Assim, conseguiram tapar completamente e ocupar monocordiamente o espaço de discussão, porque escrevi uma tese, em 1958, que defendi em Roma, dizendo que aquilo era a mesma coisa: monetarismo e estruturalismo, desenvolvimentismo cepalino – a Cepal era e é um órgão da ONU também, tal como o FMI, dominado pelos sócios maiores. Era tudo farinha do mesmo saco. O objetivo era evitar a discussão do problema principal daquela ocasião.  

Em 1958, Roberto Campos fez uma palestra, no Chile, em que falou a mesma coisa. Os estruturalistas são os monetaristas no poder, disse com humor e percuciência o Sr. Roberto Campos.  

Depois, tivemos necessidade de encontrar uma dicotomia, de encontrar uma divisão, para evitar a discussão do principal, para ocupar todo o espaço de discussão. Naquela ditadura, a partir de 1964, não havia o que discutir, porque quem está na cadeia não tem, obviamente, espaço para o discurso e para o debate. Eu, na universidade, esperava que, um dia, viessem debater comigo; ao invés disso, mandaram-me ameaça de morte, o que não é debate universitário. De modo que fui compreendendo melhor as coisas.  

A partir de certo momento, a própria revolução se dividiu em duas alas. Uma ditadura monolítica se racha em duas alas: a linha dura, uma criação da imaginação, e a antilinha dura, os democratas da ditadura, os da "democradura". Então, com essa discussão, "Olha, cuidado! Se vocês não aceitarem isso, isso e isso, a linha dura vem aí e vai fazer pior", com esse arranjo político, com essa divisão inteligente, eles conseguiam muito apoio para as suas medidas duríssimas, ameaçando que poderia vir algo pior de uma tal de linha dura, que nunca se identificou.  
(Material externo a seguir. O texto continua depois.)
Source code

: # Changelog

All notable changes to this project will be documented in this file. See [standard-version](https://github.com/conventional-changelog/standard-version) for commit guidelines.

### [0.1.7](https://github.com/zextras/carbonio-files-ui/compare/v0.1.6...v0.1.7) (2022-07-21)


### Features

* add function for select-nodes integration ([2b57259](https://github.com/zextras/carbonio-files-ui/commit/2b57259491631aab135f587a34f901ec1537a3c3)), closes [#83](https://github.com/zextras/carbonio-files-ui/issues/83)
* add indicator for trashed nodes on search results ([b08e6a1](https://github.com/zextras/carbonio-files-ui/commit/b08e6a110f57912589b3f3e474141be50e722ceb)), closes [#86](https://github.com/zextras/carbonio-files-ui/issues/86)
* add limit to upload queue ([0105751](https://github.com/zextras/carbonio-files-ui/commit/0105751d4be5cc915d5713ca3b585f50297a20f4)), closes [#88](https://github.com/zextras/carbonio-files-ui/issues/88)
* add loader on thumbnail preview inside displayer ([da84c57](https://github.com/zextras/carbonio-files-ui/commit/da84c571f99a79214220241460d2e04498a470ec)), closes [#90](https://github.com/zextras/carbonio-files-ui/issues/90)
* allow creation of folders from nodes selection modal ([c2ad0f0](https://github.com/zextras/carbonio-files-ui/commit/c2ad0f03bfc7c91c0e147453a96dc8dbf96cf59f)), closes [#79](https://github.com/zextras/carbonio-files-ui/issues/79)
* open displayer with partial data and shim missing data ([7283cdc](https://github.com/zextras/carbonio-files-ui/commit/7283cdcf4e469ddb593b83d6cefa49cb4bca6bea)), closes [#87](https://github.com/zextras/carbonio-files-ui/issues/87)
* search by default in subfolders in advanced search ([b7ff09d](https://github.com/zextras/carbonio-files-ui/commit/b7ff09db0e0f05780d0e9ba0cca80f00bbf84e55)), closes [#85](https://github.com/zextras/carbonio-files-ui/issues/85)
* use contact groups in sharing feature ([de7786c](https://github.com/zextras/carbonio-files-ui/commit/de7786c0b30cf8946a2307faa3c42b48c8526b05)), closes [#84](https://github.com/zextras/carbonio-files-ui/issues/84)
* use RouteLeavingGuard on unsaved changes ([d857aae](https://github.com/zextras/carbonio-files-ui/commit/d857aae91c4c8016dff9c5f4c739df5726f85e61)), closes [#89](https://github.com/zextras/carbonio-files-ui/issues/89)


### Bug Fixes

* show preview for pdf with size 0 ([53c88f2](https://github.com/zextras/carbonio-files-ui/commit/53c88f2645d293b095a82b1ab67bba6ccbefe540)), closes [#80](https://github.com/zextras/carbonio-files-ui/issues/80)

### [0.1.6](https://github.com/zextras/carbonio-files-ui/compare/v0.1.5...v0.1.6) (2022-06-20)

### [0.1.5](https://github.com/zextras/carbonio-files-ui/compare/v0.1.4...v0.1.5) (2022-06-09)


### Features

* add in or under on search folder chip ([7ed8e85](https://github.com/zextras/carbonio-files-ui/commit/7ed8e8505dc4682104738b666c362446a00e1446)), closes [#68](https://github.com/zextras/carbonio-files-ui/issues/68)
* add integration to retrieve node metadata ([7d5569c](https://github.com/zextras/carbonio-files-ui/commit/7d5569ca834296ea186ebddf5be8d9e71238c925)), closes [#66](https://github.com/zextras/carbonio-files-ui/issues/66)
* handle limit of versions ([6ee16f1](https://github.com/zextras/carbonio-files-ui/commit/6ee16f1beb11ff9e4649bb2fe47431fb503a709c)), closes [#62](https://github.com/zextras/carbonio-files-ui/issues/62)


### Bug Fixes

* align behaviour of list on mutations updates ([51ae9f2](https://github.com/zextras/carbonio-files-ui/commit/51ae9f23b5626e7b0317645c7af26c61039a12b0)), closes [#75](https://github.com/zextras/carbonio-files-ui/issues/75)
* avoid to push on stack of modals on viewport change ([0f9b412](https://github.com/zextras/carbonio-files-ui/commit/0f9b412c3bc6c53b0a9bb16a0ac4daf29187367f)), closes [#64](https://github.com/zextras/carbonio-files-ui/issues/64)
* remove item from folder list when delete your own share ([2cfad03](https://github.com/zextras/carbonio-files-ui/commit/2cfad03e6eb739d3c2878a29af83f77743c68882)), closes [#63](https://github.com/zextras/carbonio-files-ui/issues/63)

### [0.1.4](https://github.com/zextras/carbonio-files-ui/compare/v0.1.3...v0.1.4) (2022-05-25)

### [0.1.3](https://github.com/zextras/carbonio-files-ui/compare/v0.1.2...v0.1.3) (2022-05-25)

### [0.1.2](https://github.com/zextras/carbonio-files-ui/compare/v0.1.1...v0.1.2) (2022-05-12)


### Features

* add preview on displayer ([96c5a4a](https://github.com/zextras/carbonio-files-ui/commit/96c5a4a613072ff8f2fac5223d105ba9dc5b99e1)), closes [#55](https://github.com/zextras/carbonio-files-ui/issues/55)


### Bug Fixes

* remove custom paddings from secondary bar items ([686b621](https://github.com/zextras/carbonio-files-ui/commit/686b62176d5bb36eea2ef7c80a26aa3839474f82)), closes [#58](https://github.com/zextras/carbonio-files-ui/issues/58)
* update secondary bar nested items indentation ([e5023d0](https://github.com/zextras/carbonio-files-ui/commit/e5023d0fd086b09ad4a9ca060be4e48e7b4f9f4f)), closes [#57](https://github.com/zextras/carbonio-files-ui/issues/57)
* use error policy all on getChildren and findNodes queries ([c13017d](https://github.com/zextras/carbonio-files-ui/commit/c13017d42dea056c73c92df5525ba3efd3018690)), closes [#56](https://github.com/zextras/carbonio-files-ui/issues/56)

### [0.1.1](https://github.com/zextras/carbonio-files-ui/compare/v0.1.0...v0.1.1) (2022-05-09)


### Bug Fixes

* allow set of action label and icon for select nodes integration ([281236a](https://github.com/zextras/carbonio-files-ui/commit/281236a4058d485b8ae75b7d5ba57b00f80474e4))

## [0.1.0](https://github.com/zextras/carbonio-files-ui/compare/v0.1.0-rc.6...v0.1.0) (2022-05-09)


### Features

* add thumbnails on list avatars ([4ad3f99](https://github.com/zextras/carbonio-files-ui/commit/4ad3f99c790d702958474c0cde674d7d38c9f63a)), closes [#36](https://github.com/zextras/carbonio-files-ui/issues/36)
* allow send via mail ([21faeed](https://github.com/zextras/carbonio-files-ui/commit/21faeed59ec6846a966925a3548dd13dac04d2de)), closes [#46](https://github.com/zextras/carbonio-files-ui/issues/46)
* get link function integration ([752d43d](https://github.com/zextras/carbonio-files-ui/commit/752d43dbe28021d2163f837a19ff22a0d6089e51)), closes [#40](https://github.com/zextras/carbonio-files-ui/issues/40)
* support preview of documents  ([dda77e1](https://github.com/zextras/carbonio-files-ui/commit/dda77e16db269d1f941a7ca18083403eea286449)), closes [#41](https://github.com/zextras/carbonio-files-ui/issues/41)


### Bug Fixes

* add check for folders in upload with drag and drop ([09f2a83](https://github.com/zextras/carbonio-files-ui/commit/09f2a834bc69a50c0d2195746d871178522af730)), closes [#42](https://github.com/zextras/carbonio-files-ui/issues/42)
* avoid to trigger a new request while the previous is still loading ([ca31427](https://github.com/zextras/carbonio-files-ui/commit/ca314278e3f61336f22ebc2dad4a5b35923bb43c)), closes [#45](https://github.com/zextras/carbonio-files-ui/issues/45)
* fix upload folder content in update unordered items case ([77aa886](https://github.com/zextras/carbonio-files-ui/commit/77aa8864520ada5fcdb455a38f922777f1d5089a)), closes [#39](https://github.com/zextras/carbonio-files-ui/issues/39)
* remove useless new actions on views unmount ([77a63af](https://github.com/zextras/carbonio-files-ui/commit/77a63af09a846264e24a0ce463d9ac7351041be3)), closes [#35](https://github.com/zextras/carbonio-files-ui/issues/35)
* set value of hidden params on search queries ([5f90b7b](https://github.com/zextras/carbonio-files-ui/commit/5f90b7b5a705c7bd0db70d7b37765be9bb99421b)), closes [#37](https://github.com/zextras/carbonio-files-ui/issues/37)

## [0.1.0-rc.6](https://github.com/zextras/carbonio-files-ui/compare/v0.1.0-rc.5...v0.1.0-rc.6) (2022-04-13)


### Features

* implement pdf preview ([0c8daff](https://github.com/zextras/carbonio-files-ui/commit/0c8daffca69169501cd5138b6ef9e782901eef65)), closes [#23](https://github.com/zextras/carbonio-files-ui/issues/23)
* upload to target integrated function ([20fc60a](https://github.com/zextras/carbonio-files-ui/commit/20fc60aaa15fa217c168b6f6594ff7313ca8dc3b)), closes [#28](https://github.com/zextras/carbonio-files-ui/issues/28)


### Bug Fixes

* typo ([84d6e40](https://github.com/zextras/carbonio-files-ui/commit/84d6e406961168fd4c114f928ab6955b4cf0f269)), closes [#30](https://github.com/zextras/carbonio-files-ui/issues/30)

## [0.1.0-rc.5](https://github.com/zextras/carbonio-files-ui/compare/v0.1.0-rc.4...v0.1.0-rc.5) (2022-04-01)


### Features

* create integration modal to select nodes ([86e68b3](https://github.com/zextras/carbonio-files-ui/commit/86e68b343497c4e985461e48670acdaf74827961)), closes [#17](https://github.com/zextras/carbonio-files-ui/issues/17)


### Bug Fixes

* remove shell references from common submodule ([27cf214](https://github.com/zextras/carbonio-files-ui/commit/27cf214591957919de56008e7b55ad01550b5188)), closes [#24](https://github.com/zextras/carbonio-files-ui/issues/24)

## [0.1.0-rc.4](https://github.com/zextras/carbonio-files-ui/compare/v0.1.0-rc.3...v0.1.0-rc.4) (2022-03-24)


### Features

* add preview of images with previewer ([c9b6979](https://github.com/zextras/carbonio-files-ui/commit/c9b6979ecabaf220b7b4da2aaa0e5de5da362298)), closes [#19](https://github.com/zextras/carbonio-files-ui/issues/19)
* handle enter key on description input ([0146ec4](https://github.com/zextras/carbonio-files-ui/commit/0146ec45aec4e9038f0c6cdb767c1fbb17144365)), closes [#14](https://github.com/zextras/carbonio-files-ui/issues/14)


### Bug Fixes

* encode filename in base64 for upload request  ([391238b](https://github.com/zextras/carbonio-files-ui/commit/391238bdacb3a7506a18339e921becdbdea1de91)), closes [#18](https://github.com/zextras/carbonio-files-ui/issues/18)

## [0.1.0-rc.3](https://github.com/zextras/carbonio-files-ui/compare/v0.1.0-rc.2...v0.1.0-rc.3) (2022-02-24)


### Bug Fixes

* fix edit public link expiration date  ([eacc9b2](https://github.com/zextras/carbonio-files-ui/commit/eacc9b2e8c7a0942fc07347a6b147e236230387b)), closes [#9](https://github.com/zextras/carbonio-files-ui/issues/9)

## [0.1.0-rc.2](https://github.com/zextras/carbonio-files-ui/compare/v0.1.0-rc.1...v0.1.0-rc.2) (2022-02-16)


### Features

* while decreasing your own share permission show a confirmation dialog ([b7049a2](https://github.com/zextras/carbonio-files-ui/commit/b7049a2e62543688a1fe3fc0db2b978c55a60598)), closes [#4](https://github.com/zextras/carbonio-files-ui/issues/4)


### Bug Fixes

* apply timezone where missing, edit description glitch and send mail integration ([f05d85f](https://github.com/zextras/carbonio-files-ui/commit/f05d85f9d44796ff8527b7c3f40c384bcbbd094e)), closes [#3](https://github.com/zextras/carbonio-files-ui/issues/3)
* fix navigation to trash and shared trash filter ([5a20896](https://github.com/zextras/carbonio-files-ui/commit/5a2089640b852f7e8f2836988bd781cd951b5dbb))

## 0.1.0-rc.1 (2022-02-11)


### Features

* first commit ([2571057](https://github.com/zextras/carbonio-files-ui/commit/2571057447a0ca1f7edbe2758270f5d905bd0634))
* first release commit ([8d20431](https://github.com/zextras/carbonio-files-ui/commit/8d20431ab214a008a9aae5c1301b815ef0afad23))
Há uma necessidade de o panorama político - e os jornalistas não percebem isso; nunca vi algum que tivesse percebido isso que estou dizendo aqui e agora - dividir o espaço do discurso e da discussão, a fim de que a realidade, o que há de importante no real, o discurso importante não seja sequer pronunciado. É uma censura muito bem feita.  
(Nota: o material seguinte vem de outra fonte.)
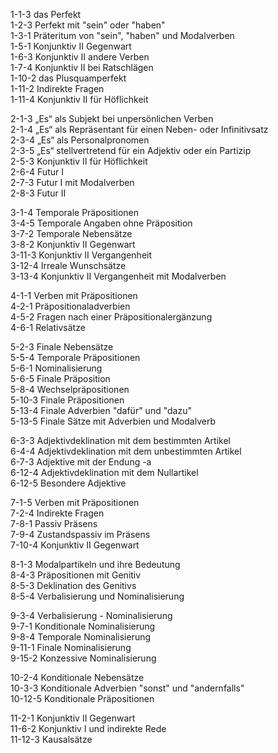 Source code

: 1-1-3  das Perfekt  
1-2-3  Perfekt mit "sein" oder "haben"  
1-3-1  Präteritum von "sein", "haben" und Modalverben  
1-5-1  Konjunktiv II Gegenwart  
1-6-3  Konjunktiv II andere Verben  
1-7-4  Konjunktiv II bei Ratschlägen  
1-10-2 das Plusquamperfekt  
1-11-2 Indirekte Fragen  
1-11-4 Konjunktiv II für Höflichkeit  

2-1-3  „Es“ als Subjekt bei unpersönlichen Verben  
2-1-4  „Es“ als Repräsentant für einen Neben- oder Infinitivsatz  
2-3-4  „Es“ als Personalpronomen  
2-3-5  „Es“ stellvertretend für ein Adjektiv oder ein Partizip  
2-5-3  Konjunktiv II für Höflichkeit  
2-6-4  Futur I  
2-7-3  Futur I mit Modalverben  
2-8-3  Futur II  

3-1-4  Temporale Präpositionen  
3-4-5  Temporale Angaben ohne Präposition  
3-7-2  Temporale Nebensätze  
3-8-2  Konjunktiv II Gegenwart  
3-11-3 Konjunktiv II Vergangenheit  
3-12-4 Irreale Wunschsätze  
3-13-4 Konjunktiv II Vergangenheit mit Modalverben  

4-1-1  Verben mit Präpositionen  
4-2-1  Präpositionaladverbien  
4-5-2  Fragen nach einer Präpositionalergänzung  
4-6-1  Relativsätze  

5-2-3  Finale Nebensätze  
5-5-4  Temporale Präpositionen  
5-6-1  Nominalisierung  
5-6-5  Finale Präposition  
5-8-4  Wechselpräpositionen  
5-10-3 Finale Präpositionen  
5-13-4 Finale Adverbien "dafür" und "dazu"  
5-13-5 Finale Sätze mit Adverbien und Modalverb  

6-3-3  Adjektivdeklination mit dem bestimmten Artikel  
6-4-4  Adjektivdeklination mit dem unbestimmten Artikel  
6-7-3  Adjektive mit der Endung -a  
6-12-4 Adjektivdeklination mit dem Nullartikel  
6-12-5 Besondere Adjektive  

7-1-5  Verben mit Präpositionen  
7-2-4  Indirekte Fragen  
7-8-1  Passiv Präsens  
7-9-4  Zustandspassiv im Präsens  
7-10-4 Konjunktiv II Gegenwart  

8-1-3  Modalpartikeln und ihre Bedeutung  
8-4-3  Präpositionen mit Genitiv  
8-5-3  Deklination des Genitivs  
8-5-4  Verbalisierung und Nominalisierung  

9-3-4  Verbalisierung - Nominalisierung  
9-7-1  Konditionale Nominalisierung  
9-8-4  Temporale Nominalisierung  
9-11-1 Finale Nominalisierung  
9-15-2 Konzessive Nominalisierung  

10-2-4  Konditionale Nebensätze  
10-3-3  Konditionale Adverbien "sonst" und "andernfalls"  
10-12-5 Konditionale Präpositionen  

11-2-1  Konjunktiv II Gegenwart  
11-6-2  Konjunktiv I und indirekte Rede  
11-12-3 Kausalsätze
Agora, por exemplo, o que vemos? É óbvio que o Senhor Fernando Henrique Cardoso está cansado de saber do que estou falando, pois ele estava na Cepal nos anos 50 e 60. Sua Excelência sabe disso muito bem, porque viu a ditadura criar a tal linha dura e depois nos viu voltar e ficar assim, nesse purgatório do processo de democratização.  

Finalmente, para abreviar este resumo do que eu pretendia dizer, parece-me que resolveram dividir também o Executivo com essa democracia que não respeita a Constituição e os direitos adquiridos. Trata-se de uma ditadura de unhas pintadas, uma ditadura de PhDs. Em nome de quê? Do combate à inflação.  

Eu estava com um livro na mão que se chama The death of inflation – A morte da inflação –, que mostra essa discussão sobre se a inflação é dinamizadora, se provoca o desenvolvimento ou se não provoca, o que é também uma discussão dos anos 50 e que está aí, dividindo ainda brigadas de um mesmo exército.  

E me parece que o que aconteceu foi que a oposição não deve ter espaço dentro desse sistema. É um sistema muito perigoso, de acordo com o que escreveram o Presidente Fernando Henrique Cardoso e Enzo Faletto num livro chamado Dependência e Desenvolvimento. Ali o Presidente disse que o Brasil e alguns países da América Latina estavam se encaminhando para uma situação muito perigosa, porque a população poderia exasperar-se diante daquilo que se exigia dela.  

É tão evidente que o capitalismo dependente, o capitalismo periférico é muito pior que o capitalismo nos sete grandes, que sobre ele Norman Bailey, da direita norte-americana, disse: "A maneira pela qual o FMI está cobrando a dívida externa da América Latina está destruindo a classe média no continente e criando uma situação explosiva, prestes a estourar diante da segurança nacional dos Estados Unidos." Norman Bailey, da direita americana, do Conselho de Segurança do Governo daquele artista que andava a cavalo, Reagan, o cowboy, disse isso. Eles esperavam que explodíssemos numa reação contra o que estão fazendo conosco. Foi isso o que ele disse! Eu acho que diante disso não deveria haver defensores desse estado de coisas.  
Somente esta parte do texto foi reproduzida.